Spark regression models

Table of content

System and experiment settings

  • Spark is running on a cluster of 1 master node 14 slave nodes. Each node is a work station with 16 x E5540@2.53GHz CPU and 32G memory.

  • In this blog post, several linear regression models will be presented, including

    • least square regression
    • lasso regression
    • logistic regression
    • decision tree regression
    • random forest regression
  • If you are also interested in classification models provided in Spark, I have another post about Spark classification models.

  • Dataset used in the following regression experiment include

    • median size cadata data available from LibSVM website.
    • larger size YearPredictionMSD data available also from LibSVM website.
  • In particular, the data file is in libsvm format. It is a sparse feature representation which can be naturally handled/loaded by a Spark Python function.

  • In order to train a regression model and test it performance, we split the original dataset into training set and test set. More specifically, we sample 80% of examples uniformly at random to form a training set for learning a regression model, and sample 20% of the examples to form a test set which is used to test the performance of the constructed model.

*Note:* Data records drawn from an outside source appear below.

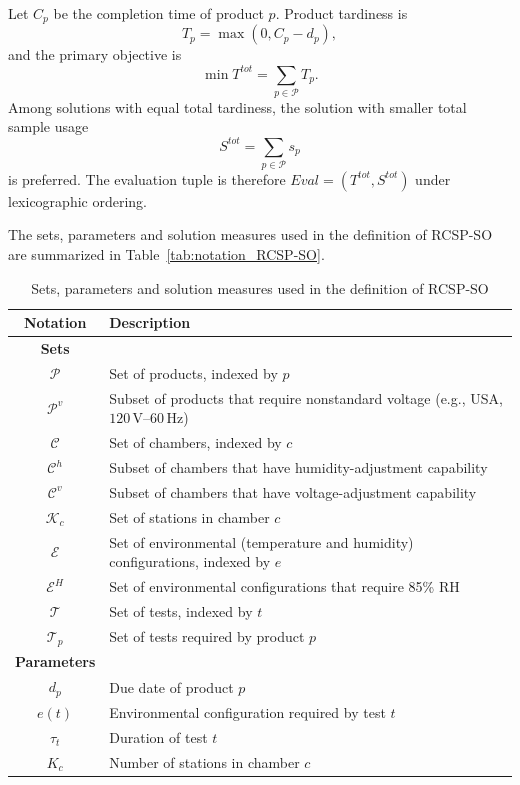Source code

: \documentclass[11pt]{article}
\begin{document}
Let \(C_p\) be the completion time of product \(p\). Product tardiness is
\[
T_p=\max(0,C_p-d_p),
\]
and the primary objective is
\[
\min T^{tot}=\sum_{p\in\mathcal{P}}T_p.
\]
Among solutions with equal total tardiness, the solution with smaller total sample usage
\[
S^{tot}=\sum_{p\in\mathcal{P}}s_p
\]
is preferred. The evaluation tuple is therefore \(Eval=(T^{tot},S^{tot})\) under lexicographic ordering.

The sets, parameters and solution measures used in the definition of RCSP-SO are summarized in Table~\ref{tab:notation_RCSP-SO}.

\begin{table}[H]
\caption{Sets, parameters and solution measures used in the definition of RCSP-SO}
\label{tab:notation_RCSP-SO}
\label{tab:notation_short}
\centering
\small
\begin{tabular}{cl}
\toprule
\textbf{Notation} & \textbf{Description}\\
\midrule
\textbf{Sets} & \\
\midrule
\(\mathcal{P}\) & Set of products, indexed by \(p\) \\
\(\mathcal{P}^v\) & Subset of products that require nonstandard voltage (e.g., USA, \(120\,\mathrm{V}\)--\(60\,\mathrm{Hz}\)) \\
\(\mathcal{C}\) & Set of chambers, indexed by \(c\) \\
\(\mathcal{C}^h\) & Subset of chambers that have humidity-adjustment capability \\
\(\mathcal{C}^v\) & Subset of chambers that have voltage-adjustment capability \\
\(\mathcal{K}_c\) & Set of stations in chamber \(c\) \\
\(\mathcal{E}\) & Set of environmental (temperature and humidity) configurations, indexed by \(e\) \\
\(\mathcal{E}^H\) & Set of environmental configurations that require 85\% RH \\
\(\mathcal{T}\) & Set of tests, indexed by \(t\) \\
\(\mathcal{T}_p\) & Set of tests required by product \(p\) \\
\midrule
\textbf{Parameters} & \\
\midrule
\(d_p\) & Due date of product \(p\) \\
\(e(t)\) & Environmental configuration required by test \(t\) \\
\(\tau_t\) & Duration of test \(t\) \\
\(K_c\) & Number of stations in chamber \(c\) \\

\end{tabular}
\end{table}
\end{document}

  • The statistics of the cadata is shown in the following table.

    CategorySize
    All20640
    Training16505
    Test4135
    Feature8
  • The statistics of the YearPredictionMSD dataset is shown in the following table.

    CategorySize
    All463715
    Training371065
    Test92650
    Feature90
  • It is worth noting that the following Spark Python code can also be deployed on Spark for other machine learning problems/datasets given the data file in libsvm format. Otherwise, you need a new data loading function.

Summary of results

  • In this section, I present an overview of results achieved by different regression models provided in Spark Python framework.
  • Same sampling strategy is used in different regression models to split the original dataset into training and test sets. In particular, we sample 80% examples to for a training set and 20% for test set.
  • The performance of different regression models is measured in terms of rooted mean square error RMSE on both training and test sets.

$$RMSE = \sqrt{\frac{1}{N}\sum_{i=1}^{N}(y_i-w^Tx_i)^2}$$

  • The performance in RMSE is shown in the following table.

    RMSE on training setRMST on test set
    Least square157863.57154816.97
    Lasso157841.41155106.52
    Ridge regression157846.79155111.65
    Decision tree regression810.3071149.69
    Random forest regression19943.0349763.60
  • The result somehow demonstrates that on cadata dataset decision tree and random forest regressors achieve better RMSE compared to least square regression, lasso, and ridge regression.

  • Decision tree regressor seems to overfit the training data while random forest regressor achieves the best performance on test set.

  • The performance in RMSE is shown in the following table.

    RMSE on training setRMST on test set
    Least square
    Lasso
    Ridge regression
    Decision tree regression0.7013.38
    Random forest regression3.749.32
  • The result somehow demonstrates that on YearPredictionMSD dataset decision tree and random forest regressors achieve better RMSE compared to least square regression, lasso, and ridge regression.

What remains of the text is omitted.